After the Florida State game and the injuries the Alabama program began to feel it’s way along in the wake of unprecedented injuries. Nick Saban stated this week in his long career he had never seen so many injuries to one position in one game.
Alabama tried a former walkon outside linebacker James Mosley at the jack and used a true freshman Chris Allen on the other. There were a number of other players used outside but none of them were effective rushing the passer. FSU didn’t give them much chance either with the typical quick pass approach we see from lesser opponents. The tactic keeps your quarterback upright but it’s clear that beating Alabama means down field passing and they are clearly conceding this possibility. Alabama didn’t blitz any in this game as they wanted to see who could produce pressure on their own.
Overall the defensive effort was about typical for a cupcake after playing a big game early in the season.
Alabama offensively was effective on the ground but not particularly so in the passing game. Alabama’s offensive line is still struggling with pass blocking, something they are going to have to clean up should they have any dreams of making it to the playoffs. Jalen Hurts has taken more than his share of the blame for the weak passing attack but he has got to have time in the backfield for any of that to happen and so far he’s just not been getting it.

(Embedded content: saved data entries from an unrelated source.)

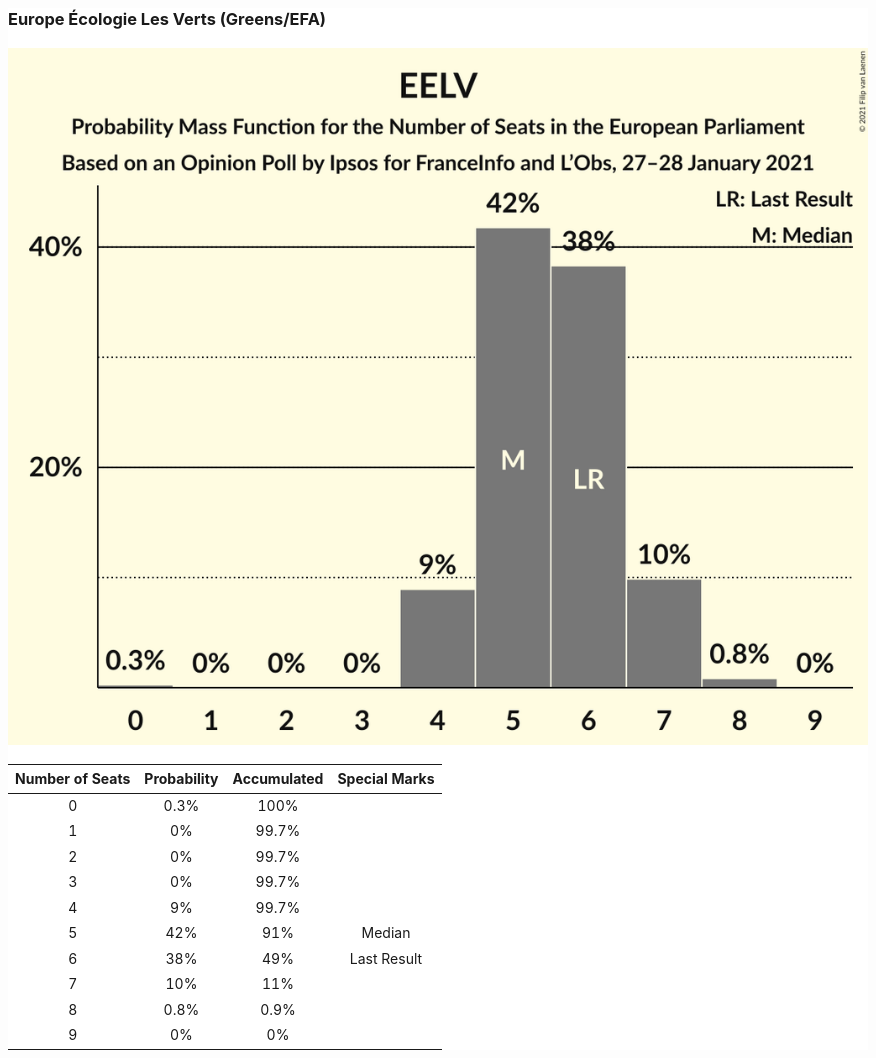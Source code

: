 ### Europe Écologie Les Verts (Greens/EFA)

![Graph with seats probability mass function not yet produced](2021-01-28-Ipsos-coalitions-seats-pmf-eelv.png "Seats Probability Mass Function")

| Number of Seats | Probability | Accumulated | Special Marks |
|:---------------:|:-----------:|:-----------:|:-------------:|
| 0 | 0.3% | 100% |  |
| 1 | 0% | 99.7% |  |
| 2 | 0% | 99.7% |  |
| 3 | 0% | 99.7% |  |
| 4 | 9% | 99.7% |  |
| 5 | 42% | 91% | Median |
| 6 | 38% | 49% | Last Result |
| 7 | 10% | 11% |  |
| 8 | 0.8% | 0.9% |  |
| 9 | 0% | 0% |  |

Backup quarterback Tua Tagovailoa played some in this game and demonstrated two things. One he is not very good at handling the heavy rush like Hurts is, and two that he’s a better passer. He sees the field better and he gets rid of the ball faster and it’s on the money for the most part. Tag will in time be a better quarterback than Hurts, I think as early as next season but for now Hurts is the starter. It’s also clear that the staff feels Hurts is a running quarterback only, not an NFL style drop back passer and they are going to call his number often no matter who the opponent is. Hurts is thickly built so It’s possible he could withstand more of that than you’re average quarterback.
In addition to Tag, Najee Harris got a number of carries and showed he is the real deal. He had no break away runs but his speed and vision are obvious to see. I look for him to increase his roll as the Tide continues to hold down the mileage on Harris and Scarborough, a luxury few teams can take advantage of.
Levi Wallace has taken over as the starting corner, a position he has truly earned. It’s unfortunate that Trevon Diggs continued to suffer mental lapses in his game. Hopefully in time he will take back over. Alabama continues to rotate liberally on defense.
Alabama next faces Colorado State, a team with better personnel than FSU so the testings gets harder from here from week to week. Alabama badly needs Rashaan Evans back but he’s no good if he’s not healthy. Anfernee Jennings is also needed but his prognosis is unknown at this point. Alabama really needs to start seeing some continuity on the offensive line this week. It would be nice to see running back Joshua Jacobs with a few carries as well to start his process of returning to the game. Alabama appears to have decided to redshirt a few guys. Most notably linebacker Vandarius Cowan who entered camp with some health issues. Defensive lineman LaBryan Ray may also redshirt. They had tried him at Jack but apparently they decided to stick with what they had.
There is however the feel good story of James Mosley, the walkon brother of former Alabama All-American and current Baltimore Raven CJ Mosley getting his first start as well as Levi Wallace who’s father grew up in Tuscaloosa and willed him the dream of Crimson Tide football. Also Matt Womack the thee start recruit from Mississippi won SEC lineman of the week with his performance. He barely held off freshman Jedrick Wills from taking his job and he is apparently trying to make every snap count. At this point I wonder if he shouldn’t’ move to Guard and take Cottons place and bring in Willis. Alabama needs to clean up the blocking or they can not expect to beat the SEC elite.